Stored data:
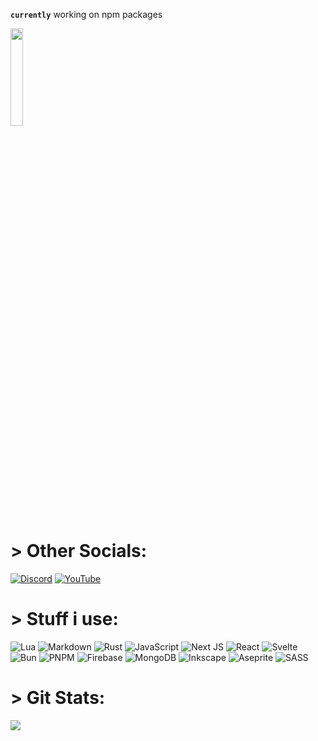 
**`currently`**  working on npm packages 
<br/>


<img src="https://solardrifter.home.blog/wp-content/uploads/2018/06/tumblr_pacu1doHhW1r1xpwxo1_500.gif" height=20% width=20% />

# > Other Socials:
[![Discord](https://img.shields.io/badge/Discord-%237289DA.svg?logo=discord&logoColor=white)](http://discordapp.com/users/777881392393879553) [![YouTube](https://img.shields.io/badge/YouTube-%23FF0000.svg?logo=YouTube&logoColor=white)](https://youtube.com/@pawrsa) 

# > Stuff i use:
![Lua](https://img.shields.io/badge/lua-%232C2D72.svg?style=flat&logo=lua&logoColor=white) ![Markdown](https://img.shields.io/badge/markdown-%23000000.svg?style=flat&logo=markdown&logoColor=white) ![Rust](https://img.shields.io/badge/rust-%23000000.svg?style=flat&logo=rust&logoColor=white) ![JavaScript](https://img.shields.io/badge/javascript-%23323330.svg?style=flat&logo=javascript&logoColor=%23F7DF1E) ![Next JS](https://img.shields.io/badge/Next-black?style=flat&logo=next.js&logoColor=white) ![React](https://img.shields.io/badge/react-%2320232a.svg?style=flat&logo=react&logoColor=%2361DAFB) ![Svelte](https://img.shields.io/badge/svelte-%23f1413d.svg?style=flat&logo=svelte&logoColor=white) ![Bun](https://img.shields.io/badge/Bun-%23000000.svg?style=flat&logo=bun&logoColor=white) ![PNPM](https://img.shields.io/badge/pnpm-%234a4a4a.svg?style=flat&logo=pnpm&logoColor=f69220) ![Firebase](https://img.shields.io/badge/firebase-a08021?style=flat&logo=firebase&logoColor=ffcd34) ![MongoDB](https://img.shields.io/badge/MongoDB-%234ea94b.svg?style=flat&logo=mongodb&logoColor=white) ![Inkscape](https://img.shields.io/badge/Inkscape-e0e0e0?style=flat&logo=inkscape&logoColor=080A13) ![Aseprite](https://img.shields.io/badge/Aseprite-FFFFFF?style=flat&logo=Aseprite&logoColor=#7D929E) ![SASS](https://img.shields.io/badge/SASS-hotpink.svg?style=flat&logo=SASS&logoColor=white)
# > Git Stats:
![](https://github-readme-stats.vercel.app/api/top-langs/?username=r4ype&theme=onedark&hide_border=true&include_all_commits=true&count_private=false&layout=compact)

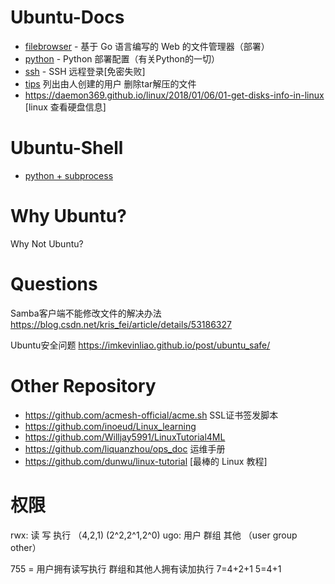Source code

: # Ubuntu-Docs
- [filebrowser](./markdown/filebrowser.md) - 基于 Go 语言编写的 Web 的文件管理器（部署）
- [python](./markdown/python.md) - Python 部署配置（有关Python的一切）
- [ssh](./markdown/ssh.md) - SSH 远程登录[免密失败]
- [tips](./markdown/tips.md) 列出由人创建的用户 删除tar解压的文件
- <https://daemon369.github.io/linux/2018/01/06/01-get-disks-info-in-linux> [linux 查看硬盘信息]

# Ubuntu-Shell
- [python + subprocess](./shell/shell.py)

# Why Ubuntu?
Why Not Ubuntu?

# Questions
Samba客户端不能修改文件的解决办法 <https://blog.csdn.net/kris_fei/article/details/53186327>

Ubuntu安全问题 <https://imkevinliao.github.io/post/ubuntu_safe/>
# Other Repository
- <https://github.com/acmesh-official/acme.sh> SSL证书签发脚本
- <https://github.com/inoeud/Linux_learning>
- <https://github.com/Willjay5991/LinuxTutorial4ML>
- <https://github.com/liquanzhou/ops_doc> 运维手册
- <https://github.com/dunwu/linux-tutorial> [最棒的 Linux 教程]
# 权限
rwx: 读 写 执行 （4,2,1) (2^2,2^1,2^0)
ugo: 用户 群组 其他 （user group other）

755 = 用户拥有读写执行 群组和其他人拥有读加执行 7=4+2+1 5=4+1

---

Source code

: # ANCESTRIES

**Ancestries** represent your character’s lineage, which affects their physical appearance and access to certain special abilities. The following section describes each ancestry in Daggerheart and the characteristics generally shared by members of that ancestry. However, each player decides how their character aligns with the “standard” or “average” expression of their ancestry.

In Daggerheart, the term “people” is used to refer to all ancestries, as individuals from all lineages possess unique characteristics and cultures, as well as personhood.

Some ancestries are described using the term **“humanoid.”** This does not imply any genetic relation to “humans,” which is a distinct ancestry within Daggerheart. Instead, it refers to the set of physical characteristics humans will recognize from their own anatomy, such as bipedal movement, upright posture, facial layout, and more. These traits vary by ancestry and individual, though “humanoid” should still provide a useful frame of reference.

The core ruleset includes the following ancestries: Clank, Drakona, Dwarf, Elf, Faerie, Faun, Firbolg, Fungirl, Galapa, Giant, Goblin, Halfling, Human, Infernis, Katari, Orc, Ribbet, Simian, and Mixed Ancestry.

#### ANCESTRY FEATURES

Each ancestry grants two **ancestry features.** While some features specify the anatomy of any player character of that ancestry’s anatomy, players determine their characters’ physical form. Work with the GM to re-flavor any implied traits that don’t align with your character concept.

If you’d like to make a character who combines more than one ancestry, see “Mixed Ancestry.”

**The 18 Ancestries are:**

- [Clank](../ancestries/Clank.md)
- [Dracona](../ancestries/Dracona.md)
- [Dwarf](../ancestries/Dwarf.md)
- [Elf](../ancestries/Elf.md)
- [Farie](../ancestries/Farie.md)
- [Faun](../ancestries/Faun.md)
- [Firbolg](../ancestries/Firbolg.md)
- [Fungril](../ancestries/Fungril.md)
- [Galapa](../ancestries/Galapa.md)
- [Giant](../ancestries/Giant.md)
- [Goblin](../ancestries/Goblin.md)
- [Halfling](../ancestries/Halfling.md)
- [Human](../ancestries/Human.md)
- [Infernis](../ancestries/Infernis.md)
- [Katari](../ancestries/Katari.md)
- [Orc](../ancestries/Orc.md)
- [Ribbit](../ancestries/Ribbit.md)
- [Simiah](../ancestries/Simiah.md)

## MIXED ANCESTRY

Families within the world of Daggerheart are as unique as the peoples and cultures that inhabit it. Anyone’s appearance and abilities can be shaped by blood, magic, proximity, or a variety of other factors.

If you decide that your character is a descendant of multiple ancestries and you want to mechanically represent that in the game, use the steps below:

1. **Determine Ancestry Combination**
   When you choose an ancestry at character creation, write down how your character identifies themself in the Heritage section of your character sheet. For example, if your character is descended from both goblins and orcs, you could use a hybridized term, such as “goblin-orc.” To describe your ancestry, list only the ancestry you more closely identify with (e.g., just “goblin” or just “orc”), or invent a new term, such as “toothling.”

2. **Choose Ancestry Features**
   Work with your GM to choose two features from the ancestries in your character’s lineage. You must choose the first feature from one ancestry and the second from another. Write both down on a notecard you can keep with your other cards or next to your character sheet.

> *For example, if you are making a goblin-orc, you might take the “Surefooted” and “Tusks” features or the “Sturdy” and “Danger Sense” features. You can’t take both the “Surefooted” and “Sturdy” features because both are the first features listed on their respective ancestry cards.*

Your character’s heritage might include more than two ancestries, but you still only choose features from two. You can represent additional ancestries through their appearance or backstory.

» **Activity**
If a line above contains the word "Infernis", list it.

» **Response**
The core ruleset includes the following ancestries: Clank, Drakona, Dwarf, Elf, Faerie, Faun, Firbolg, Fungirl, Galapa, Giant, Goblin, Halfling, Human, Infernis, Katari, Orc, Ribbet, Simian, and Mixed Ancestry.
- [Infernis](../ancestries/Infernis.md)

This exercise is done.